The thoughtfulness cleared from Tinker's brow, and he said with a pleasant smile, "But that's got nothing to do with what you came to talk about. You said it was important. What did you want to say?"

Lady Beauleigh remembered suddenly that she had come on an errand connected with her promotion of the glory of the Beauleighs. She swallowed down her fury, wiped her face with her handkerchief, and said in a hoarse and somewhat shaky voice, "I came to make you an offer."

Tinker beamed on her.

"You must be tired of this beggarly life, going about from pillar to post, living in wretched Continental hotels, with no pocket money."

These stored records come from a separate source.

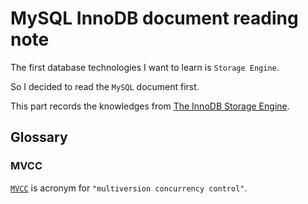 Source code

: # MySQL InnoDB document reading note
The first database technologies I want to learn is `Storage Engine`.

So I decided to read the `MySQL` document first.

This part records the knowledges from [The InnoDB Storage Engine](https://dev.mysql.com/doc/refman/8.0/en/innodb-storage-engine.html).

## Glossary

### MVCC
[`MVCC`](https://dev.mysql.com/doc/refman/8.0/en/glossary.html#glos_mvcc) is acronym for `"multiversion concurrency control"`.
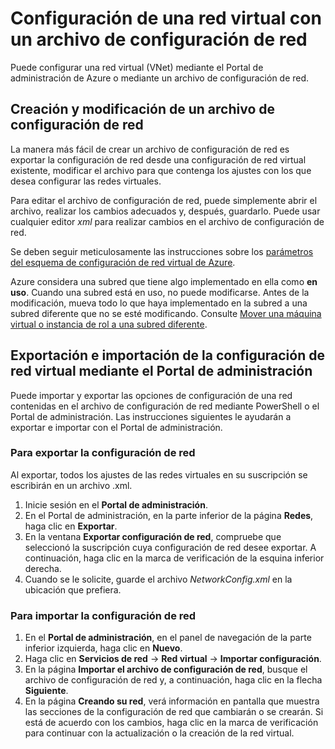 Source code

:<properties 
	pageTitle="Configuración de una red virtual con un archivo de configuración de red" 
	description="Instrucciones para exportar e importar un archivo de configuración de red en el Portal de administración de Azure para crear o modificar redes virtuales." 
	services="virtual-network" 
	documentationCenter="" 
	authors="telmosampaio" 
	manager="carolz" 
	editor="tysonn"/>

<tags
	ms.service="virtual-network"
	ms.devlang="na"
	ms.topic="article"
	ms.tgt_pltfrm="na"
	ms.workload="infrastructure-services" 
	ms.date="08/10/2015"
	ms.author="telmos"/>

# Configuración de una red virtual con un archivo de configuración de red

Puede configurar una red virtual (VNet) mediante el Portal de administración de Azure o mediante un archivo de configuración de red.

## Creación y modificación de un archivo de configuración de red 
La manera más fácil de crear un archivo de configuración de red es exportar la configuración de red desde una configuración de red virtual existente, modificar el archivo para que contenga los ajustes con los que desea configurar las redes virtuales.

Para editar el archivo de configuración de red, puede simplemente abrir el archivo, realizar los cambios adecuados y, después, guardarlo. Puede usar cualquier editor *xml* para realizar cambios en el archivo de configuración de red.

Se deben seguir meticulosamente las instrucciones sobre los [parámetros del esquema de configuración de red virtual de Azure](https://msdn.microsoft.com/library/azure/jj157100.aspx).

Azure considera una subred que tiene algo implementado en ella como **en uso**. Cuando una subred está en uso, no puede modificarse. Antes de la modificación, mueva todo lo que haya implementado en la subred a una subred diferente que no se esté modificando. Consulte [Mover una máquina virtual o instancia de rol a una subred diferente](virtual-networks-move-vm-role-to-subnet.md).

## Exportación e importación de la configuración de red virtual mediante el Portal de administración  
Puede importar y exportar las opciones de configuración de una red contenidas en el archivo de configuración de red mediante PowerShell o el Portal de administración. Las instrucciones siguientes le ayudarán a exportar e importar con el Portal de administración.

### Para exportar la configuración de red
Al exportar, todos los ajustes de las redes virtuales en su suscripción se escribirán en un archivo .xml.

1. Inicie sesión en el **Portal de administración**.
2. En el Portal de administración, en la parte inferior de la página **Redes**, haga clic en **Exportar**. 
3. En la ventana **Exportar configuración de red**, compruebe que seleccionó la suscripción cuya configuración de red desee exportar. A continuación, haga clic en la marca de verificación de la esquina inferior derecha. 
4. Cuando se le solicite, guarde el archivo *NetworkConfig.xml* en la ubicación que prefiera.


### Para importar la configuración de red

1. En el **Portal de administración**, en el panel de navegación de la parte inferior izquierda, haga clic en **Nuevo**.
2. Haga clic en **Servicios de red** -> **Red virtual** -> **Importar configuración**.
3. En la página **Importar el archivo de configuración de red**, busque el archivo de configuración de red y, a continuación, haga clic en la flecha **Siguiente**.
4. En la página **Creando su red**, verá información en pantalla que muestra las secciones de la configuración de red que cambiarán o se crearán. Si está de acuerdo con los cambios, haga clic en la marca de verificación para continuar con la actualización o la creación de la red virtual. 

<!---HONumber=August15_HO7-->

Tinker raised his eyebrows.

"I know what your father's life is, just a mere penniless adventurer's."

Tinker beamed no more.

"And I came to offer to take you to live with me at Beauleigh Court. It's a beautiful big house in the country with woods all around it, and hunting and fishing and shooting and tennis-courts and fruit-gardens, and a cricket-ground, everything that a boy could want."

"And you," said Tinker in the expressionless tone of one adding an item to a catalogue.

"Yes; and me to look after you. You should have a bicycle." And she paused to let the splendour of the gift sink in.